> _Task brief_: Copy each line below in which the string "append" appears.

Saved entries

>>

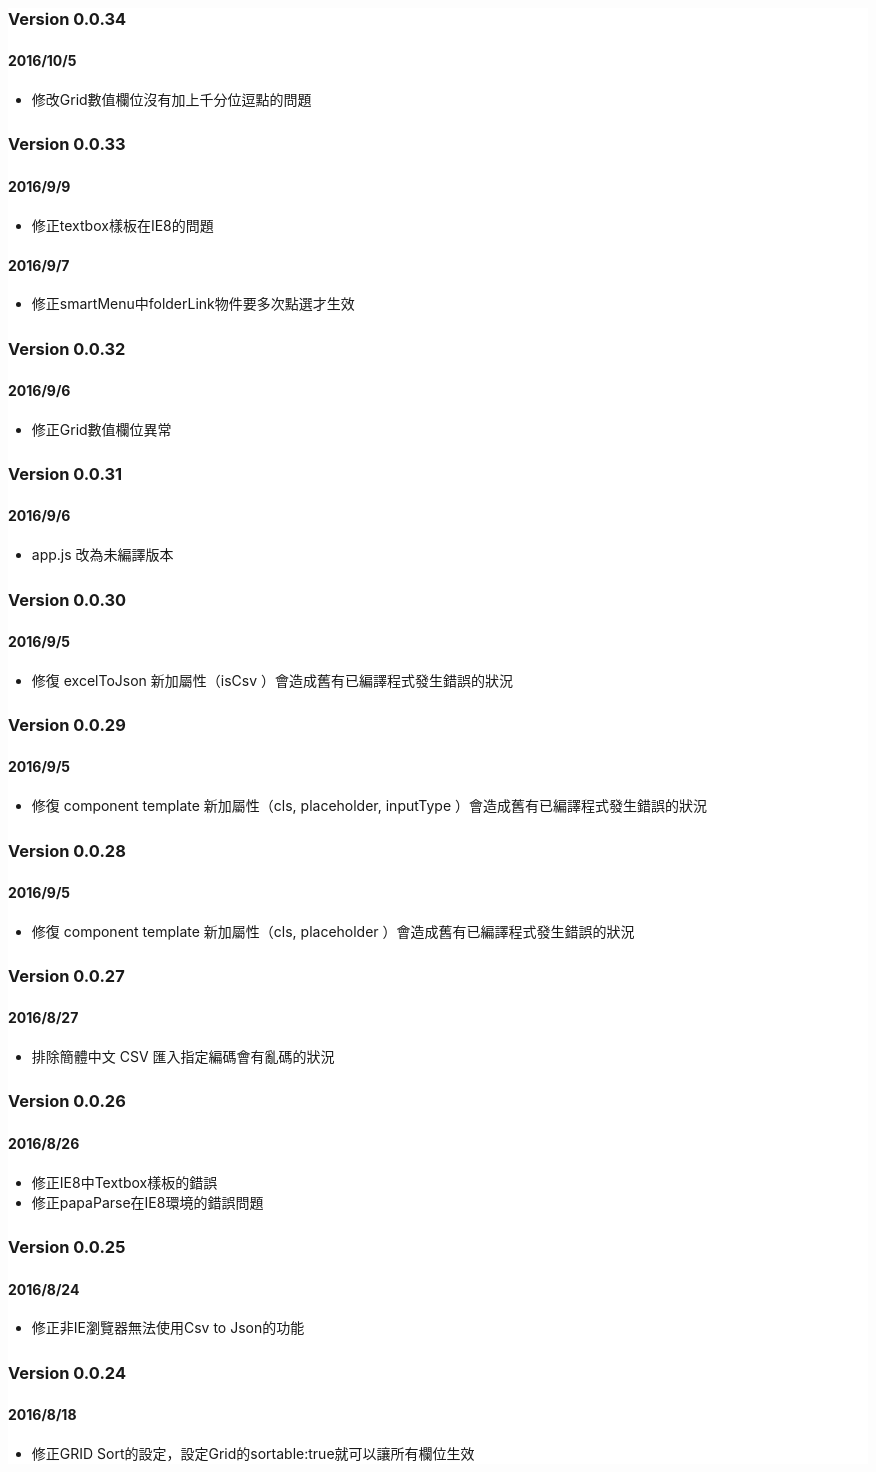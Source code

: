 ### Version 0.0.34  
#### 2016/10/5  
* 修改Grid數值欄位沒有加上千分位逗點的問題  
  
### Version 0.0.33  
#### 2016/9/9  
* 修正textbox樣板在IE8的問題  
#### 2016/9/7  
* 修正smartMenu中folderLink物件要多次點選才生效  
  
### Version 0.0.32  
#### 2016/9/6  
* 修正Grid數值欄位異常  
  
### Version 0.0.31  
#### 2016/9/6  
* app.js 改為未編譯版本  
  
### Version 0.0.30  
#### 2016/9/5  
* 修復 excelToJson 新加屬性（isCsv ）會造成舊有已編譯程式發生錯誤的狀況  
  
### Version 0.0.29  
#### 2016/9/5  
* 修復 component template 新加屬性（cls, placeholder, inputType ）會造成舊有已編譯程式發生錯誤的狀況  
  
### Version 0.0.28  
#### 2016/9/5  
* 修復 component template 新加屬性（cls, placeholder ）會造成舊有已編譯程式發生錯誤的狀況  
  
### Version 0.0.27  
#### 2016/8/27  
* 排除簡體中文 CSV 匯入指定編碼會有亂碼的狀況  
  
### Version 0.0.26  
#### 2016/8/26  
* 修正IE8中Textbox樣板的錯誤  
* 修正papaParse在IE8環境的錯誤問題  
  
### Version 0.0.25  
#### 2016/8/24  
* 修正非IE瀏覽器無法使用Csv to Json的功能  
  
### Version 0.0.24  
#### 2016/8/18  
* 修正GRID Sort的設定，設定Grid的sortable:true就可以讓所有欄位生效  
  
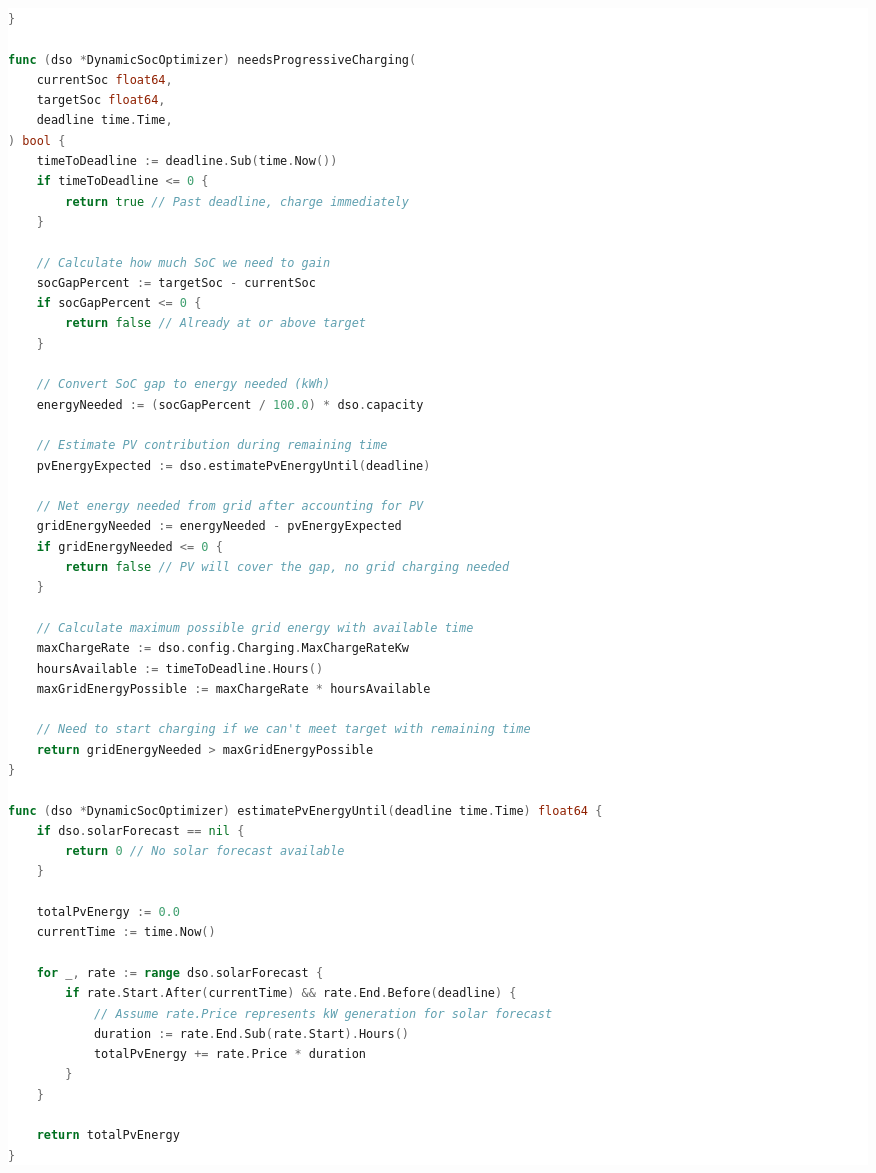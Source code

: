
 ```go
}

func (dso *DynamicSocOptimizer) needsProgressiveCharging(
    currentSoc float64,
    targetSoc float64,
    deadline time.Time,
) bool {
    timeToDeadline := deadline.Sub(time.Now())
    if timeToDeadline <= 0 {
        return true // Past deadline, charge immediately
    }

    // Calculate how much SoC we need to gain
    socGapPercent := targetSoc - currentSoc
    if socGapPercent <= 0 {
        return false // Already at or above target
    }

    // Convert SoC gap to energy needed (kWh)
    energyNeeded := (socGapPercent / 100.0) * dso.capacity

    // Estimate PV contribution during remaining time
    pvEnergyExpected := dso.estimatePvEnergyUntil(deadline)

    // Net energy needed from grid after accounting for PV
    gridEnergyNeeded := energyNeeded - pvEnergyExpected
    if gridEnergyNeeded <= 0 {
        return false // PV will cover the gap, no grid charging needed
    }

    // Calculate maximum possible grid energy with available time
    maxChargeRate := dso.config.Charging.MaxChargeRateKw
    hoursAvailable := timeToDeadline.Hours()
    maxGridEnergyPossible := maxChargeRate * hoursAvailable

    // Need to start charging if we can't meet target with remaining time
    return gridEnergyNeeded > maxGridEnergyPossible
}

func (dso *DynamicSocOptimizer) estimatePvEnergyUntil(deadline time.Time) float64 {
    if dso.solarForecast == nil {
        return 0 // No solar forecast available
    }

    totalPvEnergy := 0.0
    currentTime := time.Now()

    for _, rate := range dso.solarForecast {
        if rate.Start.After(currentTime) && rate.End.Before(deadline) {
            // Assume rate.Price represents kW generation for solar forecast
            duration := rate.End.Sub(rate.Start).Hours()
            totalPvEnergy += rate.Price * duration
        }
    }

    return totalPvEnergy
}

```
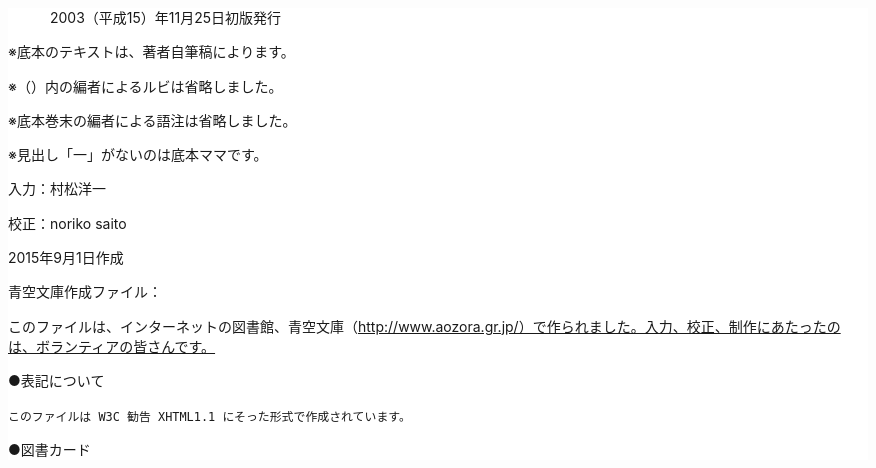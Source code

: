 　　　2003（平成15）年11月25日初版発行

※底本のテキストは、著者自筆稿によります。

※（）内の編者によるルビは省略しました。

※底本巻末の編者による語注は省略しました。

※見出し「一」がないのは底本ママです。

入力：村松洋一

校正：noriko saito

2015年9月1日作成

青空文庫作成ファイル：

このファイルは、インターネットの図書館、青空文庫（http://www.aozora.gr.jp/）で作られました。入力、校正、制作にあたったのは、ボランティアの皆さんです。











●表記について


	このファイルは W3C 勧告 XHTML1.1 にそった形式で作成されています。







●図書カード
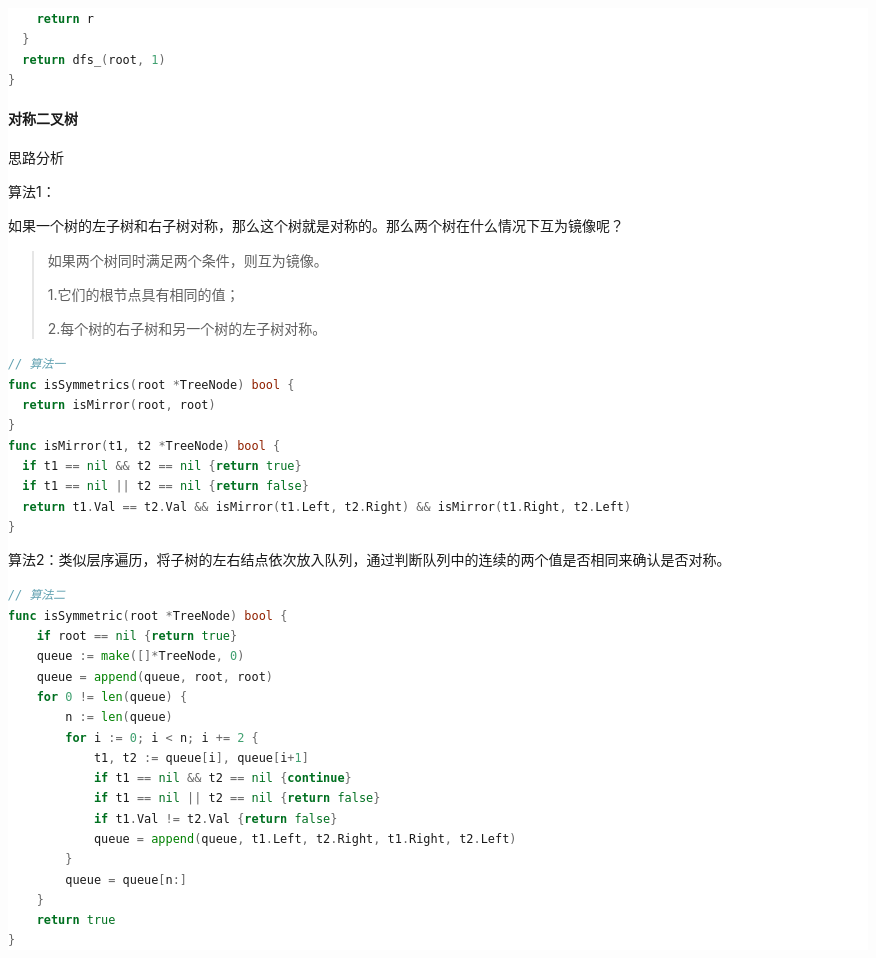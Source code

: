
 ```go
    return r
  }
  return dfs_(root, 1)
}
```



#### 对称二叉树

思路分析

算法1：

如果一个树的左子树和右子树对称，那么这个树就是对称的。那么两个树在什么情况下互为镜像呢？

> 如果两个树同时满足两个条件，则互为镜像。
>
> 1.它们的根节点具有相同的值；
>
> 2.每个树的右子树和另一个树的左子树对称。

```go
// 算法一
func isSymmetrics(root *TreeNode) bool {
  return isMirror(root, root)
}
func isMirror(t1, t2 *TreeNode) bool {
  if t1 == nil && t2 == nil {return true}
  if t1 == nil || t2 == nil {return false}
  return t1.Val == t2.Val && isMirror(t1.Left, t2.Right) && isMirror(t1.Right, t2.Left)
}
```

算法2：类似层序遍历，将子树的左右结点依次放入队列，通过判断队列中的连续的两个值是否相同来确认是否对称。

```go
// 算法二
func isSymmetric(root *TreeNode) bool {
    if root == nil {return true}
    queue := make([]*TreeNode, 0)
    queue = append(queue, root, root)
    for 0 != len(queue) {
        n := len(queue)
        for i := 0; i < n; i += 2 {
            t1, t2 := queue[i], queue[i+1]
            if t1 == nil && t2 == nil {continue}
            if t1 == nil || t2 == nil {return false}
            if t1.Val != t2.Val {return false}
            queue = append(queue, t1.Left, t2.Right, t1.Right, t2.Left)
        }
        queue = queue[n:]
    }
    return true
}
```
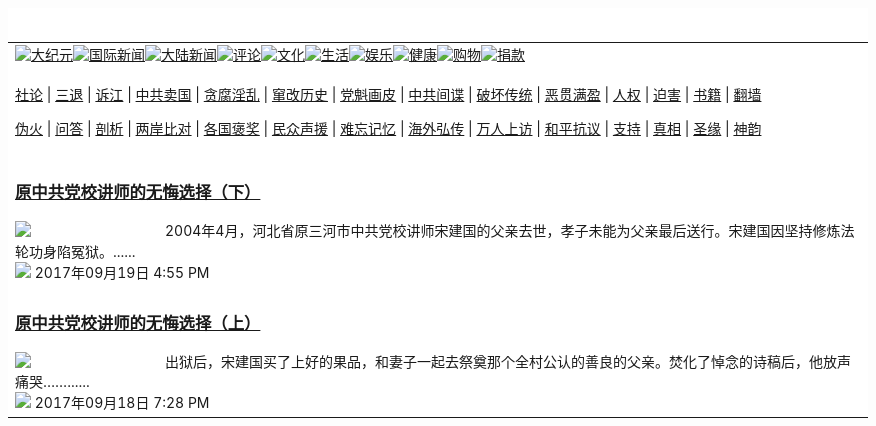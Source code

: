 <a name="1" id="1" target="_blank">&nbsp;</a> <span id="1">&nbsp;</span><table border="0"><tr><td VALIGN=TOP><a href="https://github.com/kmtpx253/djy/blob/master/gb/nsc413.md#1"><img src="https://raw.githubusercontent.com/kmtpx253/www/master/t/djy/1.jpg" title="大纪元"></a><a href="https://github.com/kmtpx253/djy/blob/master/gb/n24hr.md#1"><img src="https://raw.githubusercontent.com/kmtpx253/www/master/t/djy/3.jpg" title="国际新闻"></a><a href="https://github.com/kmtpx253/djy/blob/master/gb/nsc413.md#1"><img src="https://raw.githubusercontent.com/kmtpx253/www/master/t/djy/4.jpg" title="大陆新闻"></a><a href="https://github.com/kmtpx253/djy/blob/master/gb/news392.md#1"><img src="https://raw.githubusercontent.com/kmtpx253/www/master/t/djy/5.jpg" title="评论"></a><a href="https://github.com/kmtpx253/djy/blob/master/gb/news2007.md#1"><img src="https://raw.githubusercontent.com/kmtpx253/www/master/t/djy/6.jpg" title="文化"></a><a href="https://github.com/kmtpx253/djy/blob/master/gb/news2008.md#1"><img src="https://raw.githubusercontent.com/kmtpx253/www/master/t/djy/7.jpg" title="生活"></a><a href="https://github.com/kmtpx253/djy/blob/master/gb/ncyule.md#1"><img src="https://raw.githubusercontent.com/kmtpx253/www/master/t/djy/8.jpg" title="娱乐"></a><a href="https://github.com/kmtpx253/djy/blob/master/gb/nsc1002.md#1"><img src="https://raw.githubusercontent.com/kmtpx253/www/master/t/djy/9.jpg" title="健康"><a href="https://www.youlucky.com"><img src="https://raw.githubusercontent.com/kmtpx253/www/master/t/djy/10.jpg" title="购物"></a><a href="https://donate.epochtimes.com/?utm_medium=epochtimes&utm_source=referral&utm_campaign=donate_button_djyarticleheader"><img src="https://raw.githubusercontent.com/kmtpx253/www/master/t/djy/12.jpg" title="捐款"></a></td></tr><tr><td VALIGN=TOP><p><a target="_blank" href="https://github.com/kmtpx253/djy/blob/master/gb/9p.md#1">社论</a> | <a target="_blank" href="https://github.com/kmtpx253/djy/blob/master/gb/nf5657.md#1">三退</a> | <a target="_blank" href="https://github.com/kmtpx253/djy/blob/master/gb/nf6123.md#1">诉江</a> | <a target="_blank" href="https://github.com/kmtpx253/djy/blob/master/gb/nf1176117.md#1">中共卖国</a> | <a target="_blank" href="https://github.com/kmtpx253/djy/blob/master/gb/nf5773.md#1">贪腐淫乱</a> | <a target="_blank" href="https://github.com/kmtpx253/djy/blob/master/gb/nf1176115.md#1">窜改历史</a> | <a target="_blank" href="https://github.com/kmtpx253/djy/blob/master/gb/nf1176107.md#1">党魁画皮</a> | <a target="_blank" href="https://github.com/kmtpx253/djy/blob/master/gb/nf1320400.md#1">中共间谍</a> | <a target="_blank" href="https://github.com/kmtpx253/djy/blob/master/gb/nf1176114.md#1">破坏传统</a> | <a target="_blank" href="https://github.com/kmtpx253/djy/blob/master/gb/nf5287.md#1">恶贯满盈</a> | <a target="_blank" href="https://github.com/kmtpx253/djy/blob/master/gb/ncid278.md#1">人权</a> | <a target="_blank" href="https://github.com/kmtpx253/djy/blob/master/gb/nf1176111.md#1">迫害</a> | <a target="_blank" href="https://github.com/kmtpx253/djy/blob/master/gb/nf1235328.md#1">书籍</a> | <a target="_blank" href="https://github.com/kmtpx253/www/blob/master/README.md?zsrh#1">翻墙</a></p><p><a target="_blank" href="https://github.com/kmtpx253/djy/blob/master/gb/nf5562.md#1">伪火</a> | <a target="_blank" href="https://github.com/kmtpx253/djy/blob/master/gb/nf4378.md#1">问答</a> | <a target="_blank" href="https://github.com/kmtpx253/djy/blob/master/gb/nf5792.md#1">剖析</a> | <a target="_blank" href="https://github.com/kmtpx253/djy/blob/master/gb/nf5735.md#1">两岸比对</a> | <a target="_blank" href="https://github.com/kmtpx253/djy/blob/master/gb/nf6119.md#1">各国褒奖</a> | <a target="_blank" href="https://github.com/kmtpx253/djy/blob/master/gb/nf6120.md#1">民众声援</a> | <a target="_blank" href="https://github.com/kmtpx253/djy/blob/master/gb/nf1188594.md#1">难忘记忆</a> | <a target="_blank" href="https://github.com/kmtpx253/djy/blob/master/gb/nf3180.md#1">海外弘传</a> | <a target="_blank" href="https://github.com/kmtpx253/djy/blob/master/gb/nf5410.md#1">万人上访</a> | <a target="_blank" href="https://github.com/kmtpx253/ntdtv/blob/master/gb/prog1530_1.md#1">和平抗议</a> | <a target="_blank" href="https://github.com/kmtpx253/djy/blob/master/gb/nf4386.md#1">支持</a> | <a target="_blank" href="https://github.com/kmtpx253/djy/blob/master/gb/nf4389.md#1">真相</a> | <a target="_blank" href="https://github.com/kmtpx253/djy/blob/master/gb/nf5790.md#1">圣缘</a> | <a target="_blank" href="https://github.com/kmtpx253/djy/blob/master/gb/nf4786.md#1">神韵</a></p></td></tr>
<tr><td><h3><a href="https://github.com/kmtpx253/djy/blob/master/gb/17/9/17/n9641081.md#1" target="_blank">原中共党校讲师的无悔选择（下）</a><br></h3><a href="https://github.com/kmtpx253/djy/blob/master/gb/17/9/17/n9641081.md#1" target="_blank"><img width="150" src="https://i.epochtimes.com/assets/uploads/2017/09/1-284-150x120.jpg" align ="left"></a>2004年4月，河北省原三河市中共党校讲师宋建国的父亲去世，孝子未能为父亲最后送行。宋建国因坚持修炼法轮功身陷冤狱。......<br><img align="bottom" src="https://www.epochtimes.com/assets/themes/djy/images/time.gif"> 2017年09月19日 4:55 PM							</td></tr>
<tr><td><h3><a href="https://github.com/kmtpx253/djy/blob/master/gb/17/9/17/n9640888.md#1" target="_blank">原中共党校讲师的无悔选择（上）</a><br></h3><a href="https://github.com/kmtpx253/djy/blob/master/gb/17/9/17/n9640888.md#1" target="_blank"><img width="150" src="https://i.epochtimes.com/assets/uploads/2017/09/1-279-150x120.jpg" align ="left"></a>出狱后，宋建国买了上好的果品，和妻子一起去祭奠那个全村公认的善良的父亲。焚化了悼念的诗稿后，他放声痛哭……......<br><img align="bottom" src="https://www.epochtimes.com/assets/themes/djy/images/time.gif"> 2017年09月18日 7:28 PM							</td></tr>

<<

> _Solution to this task_:
    queue = append(queue, root, root)
            queue = append(queue, t1.Left, t2.Right, t1.Right, t2.Left)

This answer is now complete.